All of the sudden, the ship lurched forward. "That must've been a big one!" I said. I yelled up to the crewmen on the masts. "KEEP THOSE SAILS LOOSE!" Mullins struggled with the wheel. "Cap'n!" he screeched. "If the sails are loose, we'll never be able to get out of here smoothly! There's no chance of
" I cut him off. "Mullins, I know a pirate that relies on nothing BUT chance!" Peter waved the other way, jumping off of the sprit and pointing like a madman. But by the time Mullins was able to switch directions, the ship teetered over rather dangerously. Everyone held on for their lives. "Easy
" I muttered, holding onto the portside. A deafening scratching sound came from below. Mullins gave me a worried look. I hollered at the top of my lungs; "CUT THE SAILS!" and with that, no sooner had I finished, the sails fell to the deck. The ship lurched forward again as if the water had shoved it away. WHOOMPH went the ship as it jumped out of the reefs and back into the calm seas.
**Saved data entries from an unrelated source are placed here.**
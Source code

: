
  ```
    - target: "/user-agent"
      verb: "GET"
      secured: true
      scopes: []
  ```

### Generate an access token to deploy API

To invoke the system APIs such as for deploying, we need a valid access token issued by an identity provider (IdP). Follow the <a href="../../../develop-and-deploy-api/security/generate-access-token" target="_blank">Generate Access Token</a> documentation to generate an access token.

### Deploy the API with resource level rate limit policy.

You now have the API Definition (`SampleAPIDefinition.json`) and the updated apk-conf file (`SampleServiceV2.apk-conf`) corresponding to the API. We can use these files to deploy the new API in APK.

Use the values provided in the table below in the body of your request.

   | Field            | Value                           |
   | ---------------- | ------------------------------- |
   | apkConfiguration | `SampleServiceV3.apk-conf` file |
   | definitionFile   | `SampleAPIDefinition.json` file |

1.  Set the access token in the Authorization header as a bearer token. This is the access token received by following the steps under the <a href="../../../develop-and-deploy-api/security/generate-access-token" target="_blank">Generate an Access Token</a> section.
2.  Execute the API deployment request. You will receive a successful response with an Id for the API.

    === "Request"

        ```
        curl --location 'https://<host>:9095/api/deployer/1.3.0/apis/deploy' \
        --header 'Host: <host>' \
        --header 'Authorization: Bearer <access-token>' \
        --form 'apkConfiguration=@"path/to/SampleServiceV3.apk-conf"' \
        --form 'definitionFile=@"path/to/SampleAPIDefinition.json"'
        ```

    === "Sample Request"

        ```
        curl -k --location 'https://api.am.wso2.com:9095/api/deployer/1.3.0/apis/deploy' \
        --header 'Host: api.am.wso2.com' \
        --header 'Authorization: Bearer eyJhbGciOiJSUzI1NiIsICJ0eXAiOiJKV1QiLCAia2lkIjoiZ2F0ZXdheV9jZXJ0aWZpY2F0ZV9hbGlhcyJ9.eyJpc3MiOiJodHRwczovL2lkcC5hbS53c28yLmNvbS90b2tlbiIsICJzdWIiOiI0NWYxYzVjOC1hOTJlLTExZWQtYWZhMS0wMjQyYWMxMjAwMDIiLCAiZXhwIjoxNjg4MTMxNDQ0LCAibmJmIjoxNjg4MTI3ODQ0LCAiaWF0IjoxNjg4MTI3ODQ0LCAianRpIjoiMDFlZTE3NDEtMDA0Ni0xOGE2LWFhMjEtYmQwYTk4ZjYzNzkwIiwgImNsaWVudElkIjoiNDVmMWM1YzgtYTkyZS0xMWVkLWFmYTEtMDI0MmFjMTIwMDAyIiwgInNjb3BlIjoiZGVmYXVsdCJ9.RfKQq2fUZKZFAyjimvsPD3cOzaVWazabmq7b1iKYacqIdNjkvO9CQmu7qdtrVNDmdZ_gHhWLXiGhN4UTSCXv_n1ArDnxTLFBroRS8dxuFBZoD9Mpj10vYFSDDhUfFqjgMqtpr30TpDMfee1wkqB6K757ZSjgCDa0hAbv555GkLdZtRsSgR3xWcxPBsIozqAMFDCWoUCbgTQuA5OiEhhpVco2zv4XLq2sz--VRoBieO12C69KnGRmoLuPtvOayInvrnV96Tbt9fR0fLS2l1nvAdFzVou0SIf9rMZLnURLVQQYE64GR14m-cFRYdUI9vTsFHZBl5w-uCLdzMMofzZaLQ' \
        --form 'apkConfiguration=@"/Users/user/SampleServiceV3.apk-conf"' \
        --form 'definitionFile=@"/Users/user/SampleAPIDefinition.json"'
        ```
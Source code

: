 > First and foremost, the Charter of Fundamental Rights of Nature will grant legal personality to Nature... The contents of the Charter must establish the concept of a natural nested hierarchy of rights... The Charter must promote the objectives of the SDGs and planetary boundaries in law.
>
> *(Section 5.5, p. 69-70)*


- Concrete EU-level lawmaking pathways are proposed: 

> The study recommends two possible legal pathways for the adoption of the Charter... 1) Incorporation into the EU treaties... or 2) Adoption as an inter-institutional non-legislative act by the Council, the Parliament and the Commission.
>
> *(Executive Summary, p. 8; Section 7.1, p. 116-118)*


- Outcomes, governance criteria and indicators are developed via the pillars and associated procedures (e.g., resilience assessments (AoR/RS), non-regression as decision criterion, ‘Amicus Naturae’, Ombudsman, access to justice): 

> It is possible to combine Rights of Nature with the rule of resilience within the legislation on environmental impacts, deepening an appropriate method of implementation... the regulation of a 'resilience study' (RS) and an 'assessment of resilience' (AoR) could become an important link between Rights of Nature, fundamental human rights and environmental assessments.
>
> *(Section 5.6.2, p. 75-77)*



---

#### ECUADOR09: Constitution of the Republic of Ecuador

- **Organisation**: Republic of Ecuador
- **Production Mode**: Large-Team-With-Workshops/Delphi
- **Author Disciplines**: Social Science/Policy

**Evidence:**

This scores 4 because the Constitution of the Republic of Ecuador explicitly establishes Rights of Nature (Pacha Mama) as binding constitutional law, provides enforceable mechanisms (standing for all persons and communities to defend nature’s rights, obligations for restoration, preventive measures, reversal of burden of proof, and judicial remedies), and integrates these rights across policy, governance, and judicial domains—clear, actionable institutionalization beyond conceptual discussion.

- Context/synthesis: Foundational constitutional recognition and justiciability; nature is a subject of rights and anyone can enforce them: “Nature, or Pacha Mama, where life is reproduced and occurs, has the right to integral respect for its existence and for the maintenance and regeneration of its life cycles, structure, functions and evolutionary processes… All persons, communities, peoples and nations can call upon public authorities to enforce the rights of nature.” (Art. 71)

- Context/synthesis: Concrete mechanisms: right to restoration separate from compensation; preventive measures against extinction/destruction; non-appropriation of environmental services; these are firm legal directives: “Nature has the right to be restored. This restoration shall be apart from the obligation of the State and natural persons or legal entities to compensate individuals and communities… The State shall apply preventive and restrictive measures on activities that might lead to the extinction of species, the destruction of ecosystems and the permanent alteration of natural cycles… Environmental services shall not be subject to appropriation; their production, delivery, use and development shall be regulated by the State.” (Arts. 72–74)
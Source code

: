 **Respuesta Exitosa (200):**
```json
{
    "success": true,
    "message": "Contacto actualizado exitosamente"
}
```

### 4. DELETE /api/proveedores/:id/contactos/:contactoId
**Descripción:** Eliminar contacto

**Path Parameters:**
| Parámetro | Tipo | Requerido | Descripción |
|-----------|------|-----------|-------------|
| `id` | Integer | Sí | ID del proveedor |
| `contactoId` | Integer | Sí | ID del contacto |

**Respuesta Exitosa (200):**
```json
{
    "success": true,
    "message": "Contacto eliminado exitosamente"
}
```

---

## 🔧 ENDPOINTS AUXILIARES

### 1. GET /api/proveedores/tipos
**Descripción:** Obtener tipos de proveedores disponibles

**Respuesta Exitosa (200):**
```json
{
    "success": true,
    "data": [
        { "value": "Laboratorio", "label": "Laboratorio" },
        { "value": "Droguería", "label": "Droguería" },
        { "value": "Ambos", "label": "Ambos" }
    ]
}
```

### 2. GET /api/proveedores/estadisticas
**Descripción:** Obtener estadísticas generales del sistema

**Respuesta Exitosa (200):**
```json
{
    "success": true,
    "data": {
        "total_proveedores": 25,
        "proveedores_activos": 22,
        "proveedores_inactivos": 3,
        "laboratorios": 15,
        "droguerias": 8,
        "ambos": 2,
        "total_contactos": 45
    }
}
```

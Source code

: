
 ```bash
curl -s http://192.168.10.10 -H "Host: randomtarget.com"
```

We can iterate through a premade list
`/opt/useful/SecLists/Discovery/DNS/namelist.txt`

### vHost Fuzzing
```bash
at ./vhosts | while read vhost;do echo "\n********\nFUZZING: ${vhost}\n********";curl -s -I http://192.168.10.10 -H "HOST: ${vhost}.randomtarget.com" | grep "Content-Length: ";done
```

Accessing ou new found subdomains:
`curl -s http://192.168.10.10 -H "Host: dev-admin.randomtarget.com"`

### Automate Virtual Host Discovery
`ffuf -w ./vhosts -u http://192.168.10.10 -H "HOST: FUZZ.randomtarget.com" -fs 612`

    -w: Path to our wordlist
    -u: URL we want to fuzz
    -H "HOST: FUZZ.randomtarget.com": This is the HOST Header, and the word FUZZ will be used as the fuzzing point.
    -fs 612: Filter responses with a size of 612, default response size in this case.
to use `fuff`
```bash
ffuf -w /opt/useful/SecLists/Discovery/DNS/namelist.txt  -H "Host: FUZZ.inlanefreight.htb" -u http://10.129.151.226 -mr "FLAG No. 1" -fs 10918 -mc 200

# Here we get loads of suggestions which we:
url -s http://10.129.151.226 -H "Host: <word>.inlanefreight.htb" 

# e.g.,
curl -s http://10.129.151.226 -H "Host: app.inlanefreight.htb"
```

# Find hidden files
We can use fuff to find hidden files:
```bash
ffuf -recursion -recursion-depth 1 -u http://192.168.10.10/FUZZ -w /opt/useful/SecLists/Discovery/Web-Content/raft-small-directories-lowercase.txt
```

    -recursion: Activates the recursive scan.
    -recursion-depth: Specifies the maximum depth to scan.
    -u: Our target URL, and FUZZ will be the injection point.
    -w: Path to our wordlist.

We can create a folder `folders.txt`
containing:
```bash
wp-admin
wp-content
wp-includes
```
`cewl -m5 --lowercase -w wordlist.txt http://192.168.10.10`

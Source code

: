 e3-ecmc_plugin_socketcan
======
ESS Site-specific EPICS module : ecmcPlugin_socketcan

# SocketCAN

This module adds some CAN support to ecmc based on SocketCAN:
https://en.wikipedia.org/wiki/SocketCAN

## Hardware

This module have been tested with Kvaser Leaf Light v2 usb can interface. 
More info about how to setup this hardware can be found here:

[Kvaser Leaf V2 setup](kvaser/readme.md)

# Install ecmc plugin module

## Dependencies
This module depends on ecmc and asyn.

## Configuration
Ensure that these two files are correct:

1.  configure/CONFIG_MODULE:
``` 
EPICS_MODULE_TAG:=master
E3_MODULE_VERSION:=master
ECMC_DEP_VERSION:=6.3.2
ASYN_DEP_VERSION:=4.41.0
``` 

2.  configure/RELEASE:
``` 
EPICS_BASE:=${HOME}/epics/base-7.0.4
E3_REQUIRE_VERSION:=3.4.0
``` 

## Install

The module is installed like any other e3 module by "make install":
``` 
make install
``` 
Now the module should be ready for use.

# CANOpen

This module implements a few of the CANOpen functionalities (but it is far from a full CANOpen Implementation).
And all of the sudden, all was quiet. Then the crew let out a great big whoop with those who had hats tossing them into the air. Mullins collapsed onto his rear and let out a big sigh of relief. Peter flew towards us and high-fived me. "Nice goin!" he said. "I told you it would work." I said happily. "You weren't so bad yourself, Captain Pan."
Later, we had lowered some men into some lifeboats, not into the sea, mind you but just low enough to see near the bottom of the ship. A pirate was looking at the sides to check for any damage. I was worried about that scratching sound I had heard. So far, nothing. "Nothing on this side, sir!" he called up. I headed to the other side. "Anything, Mullins?" I called. "Nothing, sir!" he returned. Melody emerged from the water. "Nothing under the boat either!" "I wonder what that sound could've been then." I thought to myself. And apparently, a crew member heard the same sound last night. I knew this wouldn't leave me alone, but at least I had helped my crew out of the reefs. And of course, I knew that this was only the beginning of an impossible journey.